In the dead of winter, I went into a pub one night, into the public bar, because we had pubs in the country. And there were eight men in that, it was probably a sporty bar, you know. And there were eight men in the pub and none of them were talking to each other. They were all facing away, they were on the phone, watching the TV, they weren’t engaging. So I thought, okay, we can change this one night a week. So I asked the public could we have a communal table set up for the Parma Nights. And so we invite people to come and sit at the communal table if they want to.
Now the Bendigo Bank, talking about banks, the Bendigo Bank is a fantastic bank. 80 per cent of their profit goes back into the community. So they give us $100 for every meal so we can pay for people who are not able to pay. So we can invite people who don’t have secure income so they can attend. So we mix new Australians up with established Australians and the locals in the pub. Because pubs are usually friendly places. So that’s been the focus this last year of having PeaceMeals in the pub. And the interesting thing is that a lot of women want to come. Because by having a group and a communal table and we share the food, we order food and we share, we pass the food to each other, that women feel comfortable to come. So I’m hoping one day that we can have many different nationalities feeling at home in a pub and not having to drink alcohol. So that’s where we’re going.
Mik:
This is happening at the same time, Kate, as we’re seeing streets filled with people who are angry about too many immigrants and so on.
Kate:
What I’ve seen, I think it’s criminal for a government to allow immigrants in and then not provide the proper services for them to assimilate or to adjust. So one, we need to have the right number of immigrants for the facilities that we have in this country. And there’s no point just bringing them in. Now I’ve seen many immigrants suffer, suffer from before COVID, lack of doctors come here, can’t get jobs. Engineers come here, you know, they have to get cleaning jobs. There’s usually pretty good teaching of English. you know, immigration should be a very strategic thing that is reflected in our capacity to have more people here and the sorts of jobs that we want immigrants for. I’ve seen a lot of immigrants suffer terribly because of the lack of services and lack of government policy to support them.
Tony:
Kate, you mentioned a hotel. Is it just one that you guys go to?
Kate:
Okay well we’ve um yes, we started at the Balaclava Hotel in St Kilda East. Then to The Inkerman Hotel in Inkerman Street St Kilda East. it’s a small family hotel and it’s a very friendly place and they have accommodated us and they have a table set up for us every fortnight. The Bendigo Bank in this area funds us for publicising.
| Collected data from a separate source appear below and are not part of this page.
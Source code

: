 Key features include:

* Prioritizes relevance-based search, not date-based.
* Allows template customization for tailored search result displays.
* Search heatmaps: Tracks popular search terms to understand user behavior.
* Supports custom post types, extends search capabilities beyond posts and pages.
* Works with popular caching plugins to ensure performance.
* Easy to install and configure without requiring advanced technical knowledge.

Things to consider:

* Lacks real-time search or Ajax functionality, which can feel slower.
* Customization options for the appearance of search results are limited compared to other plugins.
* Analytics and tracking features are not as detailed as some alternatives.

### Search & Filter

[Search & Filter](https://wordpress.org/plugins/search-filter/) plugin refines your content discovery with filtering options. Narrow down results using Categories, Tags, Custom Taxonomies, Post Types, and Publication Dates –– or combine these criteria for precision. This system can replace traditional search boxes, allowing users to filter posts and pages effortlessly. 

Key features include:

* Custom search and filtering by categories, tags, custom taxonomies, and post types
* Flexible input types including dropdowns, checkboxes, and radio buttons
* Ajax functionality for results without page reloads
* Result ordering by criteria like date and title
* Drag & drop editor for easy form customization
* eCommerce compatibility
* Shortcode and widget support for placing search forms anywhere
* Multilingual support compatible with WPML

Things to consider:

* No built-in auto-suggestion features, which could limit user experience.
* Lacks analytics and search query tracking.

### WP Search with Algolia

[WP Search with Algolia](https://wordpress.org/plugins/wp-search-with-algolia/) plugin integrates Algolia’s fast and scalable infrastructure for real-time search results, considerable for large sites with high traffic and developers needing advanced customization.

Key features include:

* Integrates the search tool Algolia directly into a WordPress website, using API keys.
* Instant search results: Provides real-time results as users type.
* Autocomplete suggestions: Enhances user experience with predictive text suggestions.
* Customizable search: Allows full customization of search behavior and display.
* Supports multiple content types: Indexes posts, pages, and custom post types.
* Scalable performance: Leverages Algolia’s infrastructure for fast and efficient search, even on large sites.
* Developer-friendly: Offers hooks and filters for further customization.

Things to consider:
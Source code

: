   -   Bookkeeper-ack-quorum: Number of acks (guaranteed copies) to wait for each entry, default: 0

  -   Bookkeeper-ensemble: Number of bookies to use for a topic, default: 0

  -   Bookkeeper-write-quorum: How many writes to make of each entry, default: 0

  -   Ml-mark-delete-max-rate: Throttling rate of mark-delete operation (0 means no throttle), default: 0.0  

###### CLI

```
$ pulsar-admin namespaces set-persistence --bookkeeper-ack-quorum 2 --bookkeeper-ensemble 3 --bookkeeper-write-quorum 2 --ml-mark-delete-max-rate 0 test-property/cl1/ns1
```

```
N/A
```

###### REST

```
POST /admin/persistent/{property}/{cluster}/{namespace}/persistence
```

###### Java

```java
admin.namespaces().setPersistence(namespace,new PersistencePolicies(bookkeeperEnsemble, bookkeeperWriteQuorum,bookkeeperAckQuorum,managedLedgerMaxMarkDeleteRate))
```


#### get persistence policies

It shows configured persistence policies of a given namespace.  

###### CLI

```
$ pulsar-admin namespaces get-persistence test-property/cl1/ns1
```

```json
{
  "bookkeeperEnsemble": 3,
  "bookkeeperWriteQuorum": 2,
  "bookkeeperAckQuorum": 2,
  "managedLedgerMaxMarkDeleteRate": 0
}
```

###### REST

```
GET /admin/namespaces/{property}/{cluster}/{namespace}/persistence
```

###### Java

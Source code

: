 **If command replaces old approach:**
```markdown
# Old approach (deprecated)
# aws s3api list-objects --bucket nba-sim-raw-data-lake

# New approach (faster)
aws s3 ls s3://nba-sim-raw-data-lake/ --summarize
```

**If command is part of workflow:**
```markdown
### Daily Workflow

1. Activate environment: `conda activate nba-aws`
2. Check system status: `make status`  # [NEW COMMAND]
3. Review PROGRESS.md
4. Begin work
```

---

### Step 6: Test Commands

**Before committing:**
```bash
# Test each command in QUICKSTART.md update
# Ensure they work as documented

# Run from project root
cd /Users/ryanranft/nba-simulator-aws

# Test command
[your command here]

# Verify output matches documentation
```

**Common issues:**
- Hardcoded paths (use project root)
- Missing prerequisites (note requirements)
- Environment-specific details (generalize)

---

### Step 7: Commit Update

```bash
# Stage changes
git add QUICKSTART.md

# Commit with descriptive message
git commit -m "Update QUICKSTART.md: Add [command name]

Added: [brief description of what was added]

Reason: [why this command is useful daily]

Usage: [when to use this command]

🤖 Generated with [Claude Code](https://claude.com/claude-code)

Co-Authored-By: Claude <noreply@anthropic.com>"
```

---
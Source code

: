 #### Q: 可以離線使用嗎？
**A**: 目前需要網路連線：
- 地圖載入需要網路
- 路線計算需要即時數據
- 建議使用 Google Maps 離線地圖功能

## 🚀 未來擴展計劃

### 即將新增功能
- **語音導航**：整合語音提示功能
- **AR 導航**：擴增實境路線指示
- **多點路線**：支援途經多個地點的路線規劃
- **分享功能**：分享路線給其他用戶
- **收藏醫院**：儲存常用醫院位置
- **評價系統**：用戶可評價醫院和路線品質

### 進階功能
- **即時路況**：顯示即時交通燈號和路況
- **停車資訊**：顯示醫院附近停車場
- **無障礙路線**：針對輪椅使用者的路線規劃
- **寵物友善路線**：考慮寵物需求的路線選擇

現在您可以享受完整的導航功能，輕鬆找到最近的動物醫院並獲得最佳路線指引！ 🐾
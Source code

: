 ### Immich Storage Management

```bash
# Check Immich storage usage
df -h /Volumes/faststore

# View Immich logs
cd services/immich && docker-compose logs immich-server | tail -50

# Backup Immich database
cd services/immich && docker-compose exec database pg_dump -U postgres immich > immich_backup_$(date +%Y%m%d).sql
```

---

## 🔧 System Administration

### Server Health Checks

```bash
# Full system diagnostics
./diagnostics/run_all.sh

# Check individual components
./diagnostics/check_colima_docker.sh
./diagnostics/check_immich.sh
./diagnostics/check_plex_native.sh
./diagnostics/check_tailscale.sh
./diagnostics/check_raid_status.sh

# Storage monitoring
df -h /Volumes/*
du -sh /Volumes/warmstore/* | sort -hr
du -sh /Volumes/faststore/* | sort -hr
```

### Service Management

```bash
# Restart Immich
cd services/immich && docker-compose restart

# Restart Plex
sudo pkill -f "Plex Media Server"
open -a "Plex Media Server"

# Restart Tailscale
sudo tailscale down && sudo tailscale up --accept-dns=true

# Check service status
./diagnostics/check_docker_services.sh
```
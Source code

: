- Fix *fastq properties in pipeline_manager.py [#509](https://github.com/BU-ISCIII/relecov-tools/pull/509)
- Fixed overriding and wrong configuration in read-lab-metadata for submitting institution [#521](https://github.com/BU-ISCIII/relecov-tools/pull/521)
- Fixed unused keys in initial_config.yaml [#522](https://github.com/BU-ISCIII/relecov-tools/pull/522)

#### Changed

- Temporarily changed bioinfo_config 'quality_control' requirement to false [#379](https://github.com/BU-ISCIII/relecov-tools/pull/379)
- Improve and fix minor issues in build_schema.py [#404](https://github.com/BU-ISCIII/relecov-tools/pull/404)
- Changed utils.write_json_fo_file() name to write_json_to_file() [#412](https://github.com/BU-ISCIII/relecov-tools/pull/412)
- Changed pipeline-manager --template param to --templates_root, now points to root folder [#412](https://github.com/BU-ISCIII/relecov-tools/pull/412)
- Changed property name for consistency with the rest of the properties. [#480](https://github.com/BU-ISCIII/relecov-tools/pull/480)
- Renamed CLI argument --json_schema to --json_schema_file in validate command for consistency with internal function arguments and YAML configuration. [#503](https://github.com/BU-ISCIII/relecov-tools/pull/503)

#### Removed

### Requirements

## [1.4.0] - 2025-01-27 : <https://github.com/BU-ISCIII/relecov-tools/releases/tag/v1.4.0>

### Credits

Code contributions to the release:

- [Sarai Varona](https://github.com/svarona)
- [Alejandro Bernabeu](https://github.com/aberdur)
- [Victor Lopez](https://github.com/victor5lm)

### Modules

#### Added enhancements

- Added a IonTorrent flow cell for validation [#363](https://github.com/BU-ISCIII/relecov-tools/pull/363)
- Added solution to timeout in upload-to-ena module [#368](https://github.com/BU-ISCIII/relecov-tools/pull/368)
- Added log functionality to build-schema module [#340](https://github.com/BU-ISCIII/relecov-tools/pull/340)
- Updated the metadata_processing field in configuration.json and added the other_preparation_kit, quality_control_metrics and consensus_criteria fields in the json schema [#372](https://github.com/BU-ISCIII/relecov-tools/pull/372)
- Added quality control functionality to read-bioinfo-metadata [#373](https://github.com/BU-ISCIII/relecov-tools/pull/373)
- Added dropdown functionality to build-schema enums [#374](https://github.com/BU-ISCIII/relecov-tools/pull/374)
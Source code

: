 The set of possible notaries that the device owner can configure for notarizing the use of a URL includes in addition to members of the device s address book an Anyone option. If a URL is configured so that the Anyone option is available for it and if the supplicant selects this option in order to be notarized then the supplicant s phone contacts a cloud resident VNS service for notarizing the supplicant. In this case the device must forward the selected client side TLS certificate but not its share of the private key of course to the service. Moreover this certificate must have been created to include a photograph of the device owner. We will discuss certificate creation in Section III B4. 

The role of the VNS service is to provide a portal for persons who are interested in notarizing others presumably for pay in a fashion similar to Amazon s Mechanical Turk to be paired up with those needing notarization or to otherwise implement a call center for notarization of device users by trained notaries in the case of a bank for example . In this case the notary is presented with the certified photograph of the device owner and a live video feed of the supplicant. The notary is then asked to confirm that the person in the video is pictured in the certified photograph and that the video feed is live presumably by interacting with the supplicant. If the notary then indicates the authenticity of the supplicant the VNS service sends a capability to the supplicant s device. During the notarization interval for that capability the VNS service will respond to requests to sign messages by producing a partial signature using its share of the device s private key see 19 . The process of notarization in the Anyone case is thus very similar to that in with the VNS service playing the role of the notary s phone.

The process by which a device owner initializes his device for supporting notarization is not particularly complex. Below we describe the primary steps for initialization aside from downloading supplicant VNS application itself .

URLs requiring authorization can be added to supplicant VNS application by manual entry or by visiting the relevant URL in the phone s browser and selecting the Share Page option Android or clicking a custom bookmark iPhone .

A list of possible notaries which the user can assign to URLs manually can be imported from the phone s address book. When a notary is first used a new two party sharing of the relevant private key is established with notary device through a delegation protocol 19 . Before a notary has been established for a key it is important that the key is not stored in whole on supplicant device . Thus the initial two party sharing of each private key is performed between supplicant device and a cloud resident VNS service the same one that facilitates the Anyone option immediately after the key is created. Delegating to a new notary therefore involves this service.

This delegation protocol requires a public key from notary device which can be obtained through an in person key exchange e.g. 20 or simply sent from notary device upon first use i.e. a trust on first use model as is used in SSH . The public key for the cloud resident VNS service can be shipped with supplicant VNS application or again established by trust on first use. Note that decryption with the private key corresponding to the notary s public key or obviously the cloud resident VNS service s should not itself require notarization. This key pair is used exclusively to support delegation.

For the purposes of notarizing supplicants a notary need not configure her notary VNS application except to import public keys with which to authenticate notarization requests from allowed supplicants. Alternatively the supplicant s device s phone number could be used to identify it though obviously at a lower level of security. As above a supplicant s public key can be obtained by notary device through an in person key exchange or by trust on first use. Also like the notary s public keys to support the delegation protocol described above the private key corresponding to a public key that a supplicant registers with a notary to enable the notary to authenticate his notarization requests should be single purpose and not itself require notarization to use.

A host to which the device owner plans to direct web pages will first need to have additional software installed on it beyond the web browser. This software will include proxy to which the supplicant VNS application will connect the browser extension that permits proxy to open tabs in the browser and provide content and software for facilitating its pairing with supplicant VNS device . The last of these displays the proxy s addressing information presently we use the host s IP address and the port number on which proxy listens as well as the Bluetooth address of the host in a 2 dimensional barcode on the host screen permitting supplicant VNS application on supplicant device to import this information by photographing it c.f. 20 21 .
And we have about 25 people every fortnight. And so we’ve got a core group of probably 50 people that come and go, not every fortnight, but there’s now people supporting each other, knowing each other, exchanging numbers. And some of them are new Australians and established Australians. There’s scientists, there’s lawyers, there’s young people suffering from domestic violence, there are refugees. And so it’s a real mix. And the pub has been a great place because it’s friendly and relaxed.
Colin: (28:00)
When’s the next pub event?
Kate:
Okay, so we’re having a break over Christmas, December and January. We will be back in February and we’ve received funding again for next year from the Bendigo Bank. So we’ll be starting again in February.
Colin:
That’s excellent. I’m an avid viewer of Landline on the ABC. I recall over the past couple of months, I’ve seen two items on Landline, both regarding refugee communities. There was an Indian community that was growing, I think it was tomatoes and zucchinis and giving free food away because they were Sikhs and that’s what Sikhs do. They give vegetarian food away to the poor or to anybody who turns up. They don’t make any restrictions on the thing. The other group was a Vietnamese. The Vietnamese who had taken over a business, again it was a growing business, and turned it around to the point that it’s now exporting, and that was vegetables, and various groups of vegetables. That put me in mind when I was watching that, that the time when the Vietnamese arrived in large numbers in the 1970s, we in Australia welcomed them and had the sort of programs in place for learning English, for learning how to integrate with us. And it really highlighted in my mind watching this just how far we’ve gone in the opposite direction. We now put them in jail and treat them as criminals instead of welcoming them and teaching our language to them. And landline showed that when you do treat people properly, they come back and become really very good members of the community.
Kate: (30:15)
Yes, yes, yes, I agree, yep. And the psychological suffering of people that are put in detention or community detention, there is a family that’s been 13 years waiting for approval and during some of that time they’re not allowed to work, they’re not allowed to study. Even refugees recently that came from Ukraine weren’t allowed to study, weren’t allowed to work, were stuck in a unit for two years.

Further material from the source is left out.